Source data
Segment Open
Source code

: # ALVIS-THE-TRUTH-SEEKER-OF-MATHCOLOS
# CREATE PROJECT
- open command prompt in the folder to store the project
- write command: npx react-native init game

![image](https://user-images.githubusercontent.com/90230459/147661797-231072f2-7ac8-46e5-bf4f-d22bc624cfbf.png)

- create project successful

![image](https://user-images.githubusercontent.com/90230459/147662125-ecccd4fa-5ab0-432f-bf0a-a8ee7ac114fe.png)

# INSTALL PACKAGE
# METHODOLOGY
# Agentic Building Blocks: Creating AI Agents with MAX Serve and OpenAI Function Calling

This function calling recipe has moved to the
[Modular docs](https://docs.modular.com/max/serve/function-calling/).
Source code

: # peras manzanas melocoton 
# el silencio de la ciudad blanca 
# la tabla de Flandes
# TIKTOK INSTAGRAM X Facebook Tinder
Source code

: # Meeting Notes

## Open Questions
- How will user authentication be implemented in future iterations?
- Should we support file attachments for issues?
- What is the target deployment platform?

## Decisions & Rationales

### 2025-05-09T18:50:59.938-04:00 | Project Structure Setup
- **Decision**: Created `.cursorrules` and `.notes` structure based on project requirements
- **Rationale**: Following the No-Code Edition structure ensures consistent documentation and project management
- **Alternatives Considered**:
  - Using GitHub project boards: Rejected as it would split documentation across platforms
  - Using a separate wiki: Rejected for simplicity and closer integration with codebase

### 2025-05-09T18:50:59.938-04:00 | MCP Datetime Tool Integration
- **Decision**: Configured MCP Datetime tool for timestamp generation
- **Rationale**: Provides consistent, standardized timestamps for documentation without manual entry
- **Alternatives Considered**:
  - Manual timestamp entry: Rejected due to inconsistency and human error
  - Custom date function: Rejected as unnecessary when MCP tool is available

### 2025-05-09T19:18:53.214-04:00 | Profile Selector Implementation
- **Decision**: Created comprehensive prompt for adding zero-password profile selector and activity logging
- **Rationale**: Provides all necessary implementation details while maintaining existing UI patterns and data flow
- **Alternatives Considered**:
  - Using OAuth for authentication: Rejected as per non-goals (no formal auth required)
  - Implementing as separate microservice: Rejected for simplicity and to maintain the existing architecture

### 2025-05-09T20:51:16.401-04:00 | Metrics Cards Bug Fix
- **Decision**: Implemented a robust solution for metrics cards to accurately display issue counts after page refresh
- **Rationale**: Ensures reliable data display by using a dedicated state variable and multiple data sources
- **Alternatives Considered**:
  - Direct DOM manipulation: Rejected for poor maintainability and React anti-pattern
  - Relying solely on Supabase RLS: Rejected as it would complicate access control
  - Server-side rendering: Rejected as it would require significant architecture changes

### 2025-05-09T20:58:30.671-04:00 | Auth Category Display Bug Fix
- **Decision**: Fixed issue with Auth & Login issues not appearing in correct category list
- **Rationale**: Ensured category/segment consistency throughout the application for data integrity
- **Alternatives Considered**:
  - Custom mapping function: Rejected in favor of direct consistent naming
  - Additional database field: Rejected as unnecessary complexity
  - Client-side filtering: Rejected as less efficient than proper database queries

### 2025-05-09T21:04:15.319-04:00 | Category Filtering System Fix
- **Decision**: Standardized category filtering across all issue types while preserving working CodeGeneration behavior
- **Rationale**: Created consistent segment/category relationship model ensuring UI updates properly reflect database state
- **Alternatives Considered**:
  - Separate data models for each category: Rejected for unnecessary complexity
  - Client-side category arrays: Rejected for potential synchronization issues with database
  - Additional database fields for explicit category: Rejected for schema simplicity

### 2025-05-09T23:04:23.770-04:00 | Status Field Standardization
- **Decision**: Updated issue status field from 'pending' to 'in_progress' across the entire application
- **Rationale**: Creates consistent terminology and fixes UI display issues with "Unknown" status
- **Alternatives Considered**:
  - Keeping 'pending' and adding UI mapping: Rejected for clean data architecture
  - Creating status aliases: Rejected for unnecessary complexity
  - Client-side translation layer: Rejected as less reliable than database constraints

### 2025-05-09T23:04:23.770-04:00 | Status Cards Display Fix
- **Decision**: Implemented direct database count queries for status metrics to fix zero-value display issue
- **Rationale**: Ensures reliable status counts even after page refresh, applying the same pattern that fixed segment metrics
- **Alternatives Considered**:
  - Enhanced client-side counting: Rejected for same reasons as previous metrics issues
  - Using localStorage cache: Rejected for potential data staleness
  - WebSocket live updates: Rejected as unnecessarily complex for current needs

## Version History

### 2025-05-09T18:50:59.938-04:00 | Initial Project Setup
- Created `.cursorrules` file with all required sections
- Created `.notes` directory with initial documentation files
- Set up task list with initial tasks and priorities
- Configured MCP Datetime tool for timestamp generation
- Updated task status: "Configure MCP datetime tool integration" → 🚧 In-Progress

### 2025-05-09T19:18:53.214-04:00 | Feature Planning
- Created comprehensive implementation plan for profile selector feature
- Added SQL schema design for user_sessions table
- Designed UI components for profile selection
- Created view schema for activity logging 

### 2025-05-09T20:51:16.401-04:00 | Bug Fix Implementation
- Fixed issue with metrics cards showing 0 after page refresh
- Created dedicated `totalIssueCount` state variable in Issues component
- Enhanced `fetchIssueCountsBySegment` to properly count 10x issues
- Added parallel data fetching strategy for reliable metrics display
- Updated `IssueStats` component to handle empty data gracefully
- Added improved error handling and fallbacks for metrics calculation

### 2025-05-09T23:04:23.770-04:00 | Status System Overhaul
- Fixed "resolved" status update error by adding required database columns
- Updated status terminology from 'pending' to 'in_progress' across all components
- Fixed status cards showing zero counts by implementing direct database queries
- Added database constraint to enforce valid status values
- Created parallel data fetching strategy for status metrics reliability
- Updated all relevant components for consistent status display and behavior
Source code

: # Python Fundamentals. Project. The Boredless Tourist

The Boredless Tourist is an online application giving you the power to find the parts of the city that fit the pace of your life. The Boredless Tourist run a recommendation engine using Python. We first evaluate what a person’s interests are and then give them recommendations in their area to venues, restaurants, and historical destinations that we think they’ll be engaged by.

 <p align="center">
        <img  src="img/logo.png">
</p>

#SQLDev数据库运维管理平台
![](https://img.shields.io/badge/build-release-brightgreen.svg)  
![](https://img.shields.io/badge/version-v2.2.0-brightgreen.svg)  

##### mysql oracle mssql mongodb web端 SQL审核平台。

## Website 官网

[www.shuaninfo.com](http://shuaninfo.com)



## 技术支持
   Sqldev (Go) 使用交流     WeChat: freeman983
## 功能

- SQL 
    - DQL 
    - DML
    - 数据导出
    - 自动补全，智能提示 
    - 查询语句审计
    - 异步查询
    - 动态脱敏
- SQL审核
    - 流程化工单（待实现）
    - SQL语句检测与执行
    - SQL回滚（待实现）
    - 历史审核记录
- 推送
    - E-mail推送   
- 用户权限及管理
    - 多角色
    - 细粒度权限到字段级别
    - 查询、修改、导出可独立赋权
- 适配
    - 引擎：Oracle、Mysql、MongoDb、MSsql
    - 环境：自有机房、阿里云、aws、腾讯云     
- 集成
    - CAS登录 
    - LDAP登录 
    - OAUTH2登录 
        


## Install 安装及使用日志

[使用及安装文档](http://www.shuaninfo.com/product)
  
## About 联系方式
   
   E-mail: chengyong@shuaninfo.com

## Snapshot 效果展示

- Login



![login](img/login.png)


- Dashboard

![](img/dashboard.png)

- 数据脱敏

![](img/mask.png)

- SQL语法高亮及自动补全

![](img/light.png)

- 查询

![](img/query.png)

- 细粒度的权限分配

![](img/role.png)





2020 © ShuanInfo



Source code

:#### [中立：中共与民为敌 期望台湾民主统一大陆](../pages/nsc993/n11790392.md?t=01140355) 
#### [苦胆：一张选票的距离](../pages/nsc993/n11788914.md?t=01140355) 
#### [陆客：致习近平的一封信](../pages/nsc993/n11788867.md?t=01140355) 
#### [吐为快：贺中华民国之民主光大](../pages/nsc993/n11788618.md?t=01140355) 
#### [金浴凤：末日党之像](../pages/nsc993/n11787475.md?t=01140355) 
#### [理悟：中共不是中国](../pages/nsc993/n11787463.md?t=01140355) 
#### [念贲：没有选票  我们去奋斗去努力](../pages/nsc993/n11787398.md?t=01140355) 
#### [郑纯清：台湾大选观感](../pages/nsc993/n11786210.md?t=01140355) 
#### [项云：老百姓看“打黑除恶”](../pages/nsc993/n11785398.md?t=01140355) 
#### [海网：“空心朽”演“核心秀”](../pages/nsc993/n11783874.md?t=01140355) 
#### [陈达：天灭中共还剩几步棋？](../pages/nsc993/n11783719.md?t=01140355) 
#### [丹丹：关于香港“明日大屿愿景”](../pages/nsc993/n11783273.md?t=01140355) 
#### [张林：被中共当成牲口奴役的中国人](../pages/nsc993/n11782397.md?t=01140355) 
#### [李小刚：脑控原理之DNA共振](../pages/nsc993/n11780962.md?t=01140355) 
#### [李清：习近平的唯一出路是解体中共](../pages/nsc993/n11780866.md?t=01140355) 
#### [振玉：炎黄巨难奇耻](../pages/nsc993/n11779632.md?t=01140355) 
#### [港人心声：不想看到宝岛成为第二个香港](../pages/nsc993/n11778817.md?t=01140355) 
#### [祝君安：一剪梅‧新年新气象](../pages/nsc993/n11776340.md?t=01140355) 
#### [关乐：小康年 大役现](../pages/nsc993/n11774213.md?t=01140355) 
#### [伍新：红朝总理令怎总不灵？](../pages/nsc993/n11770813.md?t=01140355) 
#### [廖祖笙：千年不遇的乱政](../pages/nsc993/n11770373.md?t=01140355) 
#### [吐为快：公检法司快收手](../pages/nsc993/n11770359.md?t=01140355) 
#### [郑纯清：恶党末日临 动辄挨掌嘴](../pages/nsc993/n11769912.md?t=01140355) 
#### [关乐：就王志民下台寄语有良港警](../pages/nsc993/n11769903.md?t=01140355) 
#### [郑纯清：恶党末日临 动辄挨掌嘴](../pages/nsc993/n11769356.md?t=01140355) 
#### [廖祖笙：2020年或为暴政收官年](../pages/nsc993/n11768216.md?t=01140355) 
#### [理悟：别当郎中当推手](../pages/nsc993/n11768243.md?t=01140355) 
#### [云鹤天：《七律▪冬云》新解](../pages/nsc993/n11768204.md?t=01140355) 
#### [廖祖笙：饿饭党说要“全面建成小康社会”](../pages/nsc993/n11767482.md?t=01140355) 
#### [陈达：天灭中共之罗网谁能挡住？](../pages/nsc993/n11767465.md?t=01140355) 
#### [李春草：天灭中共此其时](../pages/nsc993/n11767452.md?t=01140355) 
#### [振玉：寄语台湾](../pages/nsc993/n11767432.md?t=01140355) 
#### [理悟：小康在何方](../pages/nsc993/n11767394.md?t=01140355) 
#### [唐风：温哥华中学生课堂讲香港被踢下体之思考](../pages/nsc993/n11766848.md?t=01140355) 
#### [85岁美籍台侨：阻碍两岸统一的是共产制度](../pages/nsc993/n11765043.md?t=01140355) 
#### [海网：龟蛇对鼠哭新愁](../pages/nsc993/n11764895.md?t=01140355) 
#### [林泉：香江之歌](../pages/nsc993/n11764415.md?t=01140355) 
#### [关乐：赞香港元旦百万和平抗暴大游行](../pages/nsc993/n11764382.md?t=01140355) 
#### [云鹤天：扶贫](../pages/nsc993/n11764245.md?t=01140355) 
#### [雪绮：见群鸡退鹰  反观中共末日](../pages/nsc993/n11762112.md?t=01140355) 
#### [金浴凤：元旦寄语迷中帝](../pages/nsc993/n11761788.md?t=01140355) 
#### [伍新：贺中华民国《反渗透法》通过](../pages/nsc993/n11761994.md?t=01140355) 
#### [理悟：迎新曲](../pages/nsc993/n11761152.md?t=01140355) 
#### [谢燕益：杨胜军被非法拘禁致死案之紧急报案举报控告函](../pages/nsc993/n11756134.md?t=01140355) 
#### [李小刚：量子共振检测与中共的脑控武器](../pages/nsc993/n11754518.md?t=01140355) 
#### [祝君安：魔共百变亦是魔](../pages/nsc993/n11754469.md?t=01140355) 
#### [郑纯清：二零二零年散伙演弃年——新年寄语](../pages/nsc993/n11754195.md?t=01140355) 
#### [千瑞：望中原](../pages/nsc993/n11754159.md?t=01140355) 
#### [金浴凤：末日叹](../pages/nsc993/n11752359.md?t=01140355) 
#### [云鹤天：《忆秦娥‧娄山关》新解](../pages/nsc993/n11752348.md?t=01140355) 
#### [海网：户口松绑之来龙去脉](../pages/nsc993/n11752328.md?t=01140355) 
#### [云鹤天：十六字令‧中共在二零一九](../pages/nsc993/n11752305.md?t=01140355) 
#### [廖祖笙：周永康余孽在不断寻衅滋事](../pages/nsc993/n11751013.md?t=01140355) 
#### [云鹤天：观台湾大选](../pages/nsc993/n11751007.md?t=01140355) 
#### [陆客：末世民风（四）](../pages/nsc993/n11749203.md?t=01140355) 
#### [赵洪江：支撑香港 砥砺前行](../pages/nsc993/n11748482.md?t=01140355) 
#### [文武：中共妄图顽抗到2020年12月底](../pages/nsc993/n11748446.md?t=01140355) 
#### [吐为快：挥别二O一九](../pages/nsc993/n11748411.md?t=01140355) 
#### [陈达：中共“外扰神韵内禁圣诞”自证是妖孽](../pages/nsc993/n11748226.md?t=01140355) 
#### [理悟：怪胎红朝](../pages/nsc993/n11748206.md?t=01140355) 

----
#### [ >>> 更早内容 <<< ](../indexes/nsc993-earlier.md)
Segment Closed
▸ **WHAT THE EXERCISE ASKS**: Beginning at the first line above, repeat exactly until the line containing "- create project successful", which is included.

▸ **RESPONSE FOR THIS EXERCISE**:
Source code

: # ALVIS-THE-TRUTH-SEEKER-OF-MATHCOLOS
# CREATE PROJECT
- open command prompt in the folder to store the project
- write command: npx react-native init game

![image](https://user-images.githubusercontent.com/90230459/147661797-231072f2-7ac8-46e5-bf4f-d22bc624cfbf.png)

- create project successful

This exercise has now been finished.